Flood Update by STE interns
Edwin Pos & Jos Sleegers
Students from the University of Utrecht, the Netherlands
Today it is the twelfth of March, little over a week after the massive flooding occurred here at the Research Camp in the Samburu National Reserve. The entire camp was virtually destroyed, equipment was either washed away or covered in mud and there were only a few things left standing. What started out to be the beginning of an interesting internship studying the vegetation of the reserve in relationship to the elephants, turned into the rebuilding of the research camp and trying to salvage what was left of the camp. In cooperation with the staff of the STE we decided to help out as much as we can to clean up and rebuild the camp and the past few days everybody has been working incredibly hard to get the camp back at an operational level. Basic sanitary in the form a pit in the ground as a toilet and two small cabins made of tarp to wash yourself with a bucket have been set up, borehole and rainwater for drinking has been boiled and filtered and a huge amount of mud has been cleared out from practically everywhere. The power has been restored and, as the satellite dish was on top of the hill, we still have access to the world wide web. Thanks to recent supplies such as clean water and food brought to us by several trustees and others we are managing it and try to make the best of it.

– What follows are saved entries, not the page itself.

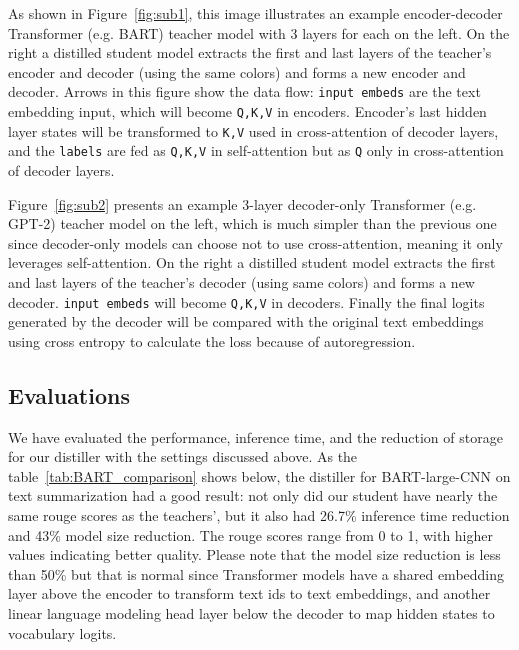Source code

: \documentclass{article}
\begin{document}
    \hspace*{1em} As shown in Figure~\ref{fig:sub1}, this image illustrates an example encoder-decoder Transformer (e.g. BART) teacher model with 3 layers for each on the left. On the right a distilled student model extracts the first and last layers of the teacher's encoder and decoder (using the same colors) and forms a new encoder and decoder. Arrows in this figure show the data flow: \texttt{input embeds} are the text embedding input, which will become \texttt{Q,K,V} in encoders. Encoder's last hidden layer states will be transformed to \texttt{K,V} used in cross-attention of decoder layers, and the \texttt{labels} are fed as \texttt{Q,K,V} in self-attention but as \texttt{Q} only in cross-attention of decoder layers.

    \hspace*{1em} Figure~\ref{fig:sub2} presents an example 3-layer decoder-only Transformer (e.g. GPT-2) teacher model on the left, which is much simpler than the previous one since decoder-only models can choose not to use cross-attention, meaning it only leverages self-attention. On the right a distilled student model extracts the first and last layers of the teacher's decoder (using same colors) and forms a new decoder. \texttt{input embeds} will become \texttt{Q,K,V} in decoders. Finally the final logits generated by the decoder will be compared with the original text embeddings using cross entropy to calculate the loss because of autoregression.

    \subsection{Evaluations}

    \hspace*{1em} We have evaluated the performance, inference time, and the reduction of storage for our distiller with the settings discussed above. As the table~\ref{tab:BART_comparison} shows below, the distiller for BART-large-CNN on text summarization had a good result: not only did our student have nearly the same rouge scores as the teachers', but it also had 26.7\% inference time reduction and 43\% model size reduction. The rouge scores range from 0 to 1, with higher values indicating better quality. Please note that the model size reduction is less than 50\% but that is normal since Transformer models have a shared embedding layer above the encoder to transform text ids to text embeddings,  %
    and another linear language modeling head layer below the decoder to map hidden states to vocabulary logits. %
\end{document}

Among all the work, the reality of the flood suddenly came very close when a man washed up to the banks of the river right next to the research camp justa few day ago, completely exhausted and looking more dead than alive. With a couple of guys we got him out and due to some quick thinking of the staff of the STE, he survived and has left the camp again. As always, things like this all come at the same time and a lot has been done but there is still a long way to go. Soon we will be able to start our research as the elephants are moving back in the reserve, we will try to keep you posted!